High-Tech : Le géant chinois Huawei, désormais privé de Google

mardi, 21 mai 2019 16:01 Danielle Ngono Efondo

C’est un énième coup dur pour le géant chinois Huawei, qui pourrait cette fois, avoir des implications dramatiques pour ses clients. La guerre commerciale entre les États-Unis et la Chine continue à s'amplifier. Lundi 20 mai, l’agence Reuters a révélé l’information selon laquelle Google suspendait les licences Android de Huawei.

 

Pour se conformer au décret de Donald Trump interdisant aux entreprises américaines de partager leurs technologies en télécommunications avec des sociétés étrangères dites « à risques », Google a retiré lundi 20 mai, à Huawei, la licence de son système d’exploitation Android. Qu'est-ce que cela signifie concrètement pour les possesseurs de smartphone du géant chinois ? Les utilisateurs de la marque Huawei sont inquiets.

 

Le Président Donald Trump a signé le 15 mai dernier, un décret qui stipule que les sociétés américaines sont interdites de collaborer avec les sociétés étrangères de télécommunication jugées dangereuses pour la sécurité nationale. Dans ce cadre, la marque chinoise est accusée d'espionnage aux Etats-Unis. Une décision lourde de conséquences pour le géant chinois.
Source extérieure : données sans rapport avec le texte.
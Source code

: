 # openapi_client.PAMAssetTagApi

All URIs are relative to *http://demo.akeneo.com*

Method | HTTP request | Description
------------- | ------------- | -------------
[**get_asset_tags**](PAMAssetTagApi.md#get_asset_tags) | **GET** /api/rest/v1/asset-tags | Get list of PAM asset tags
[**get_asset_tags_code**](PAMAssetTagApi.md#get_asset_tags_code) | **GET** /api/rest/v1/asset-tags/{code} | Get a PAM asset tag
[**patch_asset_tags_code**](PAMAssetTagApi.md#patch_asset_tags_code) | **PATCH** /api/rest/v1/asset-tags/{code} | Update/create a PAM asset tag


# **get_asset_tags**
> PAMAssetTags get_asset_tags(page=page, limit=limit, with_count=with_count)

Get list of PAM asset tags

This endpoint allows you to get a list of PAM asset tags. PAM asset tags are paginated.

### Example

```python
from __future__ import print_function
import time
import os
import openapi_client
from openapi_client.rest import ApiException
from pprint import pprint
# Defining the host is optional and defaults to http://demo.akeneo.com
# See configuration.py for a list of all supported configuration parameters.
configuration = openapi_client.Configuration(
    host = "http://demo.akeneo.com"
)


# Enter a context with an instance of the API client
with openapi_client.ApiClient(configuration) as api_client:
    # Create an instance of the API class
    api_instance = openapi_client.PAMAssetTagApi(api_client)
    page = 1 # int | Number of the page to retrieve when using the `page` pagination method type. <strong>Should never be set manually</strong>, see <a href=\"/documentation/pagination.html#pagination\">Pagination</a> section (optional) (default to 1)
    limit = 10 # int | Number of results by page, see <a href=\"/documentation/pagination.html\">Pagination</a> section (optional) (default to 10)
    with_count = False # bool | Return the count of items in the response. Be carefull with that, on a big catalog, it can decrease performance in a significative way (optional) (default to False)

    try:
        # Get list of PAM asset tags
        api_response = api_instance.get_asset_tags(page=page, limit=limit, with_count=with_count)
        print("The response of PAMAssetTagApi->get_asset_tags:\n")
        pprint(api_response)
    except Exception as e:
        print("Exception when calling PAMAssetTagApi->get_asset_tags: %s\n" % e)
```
D’autres entreprises qui lui fournissent des composants, comme Intel, Broadcom et Qualcomm, ont également suspendu leurs collaborations. C’est sans doute, le début d’une Guerre froide économique et high-tech entre Américains et Chinois.

 

Les appareils de Huawei ne disposeront donc plus du Google Play Store, qui permet à un accès facilité à des millions d’applications. Et de fait, les applications natives de Google comme Maps, Gmail ou encore Hangout seront inaccessibles. Huawei pourrait ainsi se retrouver dans l’incapacité de faire tourner ses appareils. Il se murmure cependant que le géant asiatique travaille depuis longtemps déjà sur un Plan B, son propre système d’exploitation pour les mobiles et le reste, un système baptisé « Hongmeng ».

 

S’il est directement visé par ces décisions, Huawei n’est pas le seul à faire les frais de ce décret. Honor, sa filiale, est évidemment impactée, tout comme d’autres marques étrangères au continent américain si elles sont considérées par le gouvernement comme "à risques". ZTE, autre entreprise chinoise qui crée tant des smartphones que des équipements télécoms, figure ainsi dans le viseur de la Maison-Blanche.

 

Rappelons que Huawei étant actuellement le second acteur du marché des smartphones dans le monde, après Samsung, on espère qu'une solution sera rapidement trouvée pour éviter ce qui serait un vrai désastre pour le groupe, comme pour les utilisateurs.